Dataset records
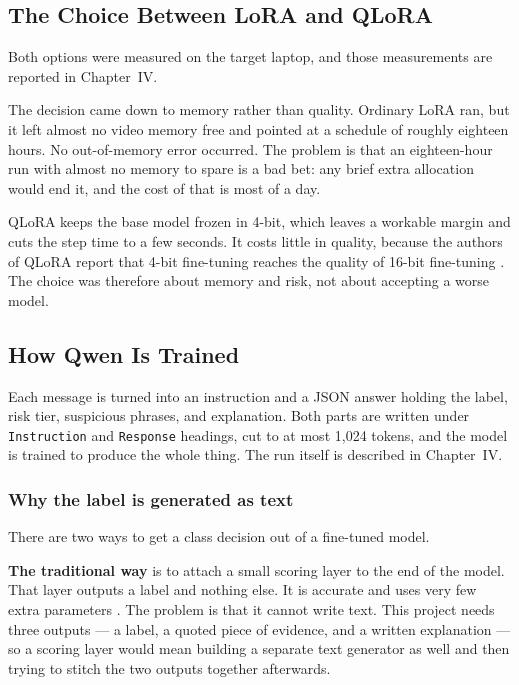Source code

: \subsection{The Choice Between LoRA and QLoRA}
Both options were measured on the target laptop, and those measurements are reported in Chapter~IV.

The decision came down to memory rather than quality. Ordinary LoRA ran, but it left almost no video memory free and pointed at a schedule of roughly eighteen hours. No out-of-memory error occurred. The problem is that an eighteen-hour run with almost no memory to spare is a bad bet: any brief extra allocation would end it, and the cost of that is most of a day.

QLoRA keeps the base model frozen in 4-bit, which leaves a workable margin and cuts the step time to a few seconds. It costs little in quality, because the authors of QLoRA report that 4-bit fine-tuning reaches the quality of 16-bit fine-tuning \cite{dettmers2023qlora}. The choice was therefore about memory and risk, not about accepting a worse model.

\subsection{How Qwen Is Trained}
Each message is turned into an instruction and a JSON answer holding the label, risk tier, suspicious phrases, and explanation. Both parts are written under \texttt{Instruction} and \texttt{Response} headings, cut to at most 1{,}024 tokens, and the model is trained to produce the whole thing. The run itself is described in Chapter~IV.

\subsubsection*{Why the label is generated as text}

There are two ways to get a class decision out of a fine-tuned model.

\textbf{The traditional way} is to attach a small scoring layer to the end of the model. That layer outputs a label and nothing else. It is accurate and uses very few extra parameters \cite{yousefiramandi2025finetuning}. The problem is that it cannot write text. This project needs three outputs --- a label, a quoted piece of evidence, and a written explanation --- so a scoring layer would mean building a separate text generator as well and then trying to stitch the two outputs together afterwards.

**Problem to solve:**
Please transcribe each entry exactly and exclude any image it contains.

**Completed exercise:**
Source code

: \subsection{The Choice Between LoRA and QLoRA}
Both options were measured on the target laptop, and those measurements are reported in Chapter~IV.

The decision came down to memory rather than quality. Ordinary LoRA ran, but it left almost no video memory free and pointed at a schedule of roughly eighteen hours. No out-of-memory error occurred. The problem is that an eighteen-hour run with almost no memory to spare is a bad bet: any brief extra allocation would end it, and the cost of that is most of a day.

QLoRA keeps the base model frozen in 4-bit, which leaves a workable margin and cuts the step time to a few seconds. It costs little in quality, because the authors of QLoRA report that 4-bit fine-tuning reaches the quality of 16-bit fine-tuning \cite{dettmers2023qlora}. The choice was therefore about memory and risk, not about accepting a worse model.

\subsection{How Qwen Is Trained}
Each message is turned into an instruction and a JSON answer holding the label, risk tier, suspicious phrases, and explanation. Both parts are written under \texttt{Instruction} and \texttt{Response} headings, cut to at most 1{,}024 tokens, and the model is trained to produce the whole thing. The run itself is described in Chapter~IV.

\subsubsection*{Why the label is generated as text}

There are two ways to get a class decision out of a fine-tuned model.

\textbf{The traditional way} is to attach a small scoring layer to the end of the model. That layer outputs a label and nothing else. It is accurate and uses very few extra parameters \cite{yousefiramandi2025finetuning}. The problem is that it cannot write text. This project needs three outputs --- a label, a quoted piece of evidence, and a written explanation --- so a scoring layer would mean building a separate text generator as well and then trying to stitch the two outputs together afterwards.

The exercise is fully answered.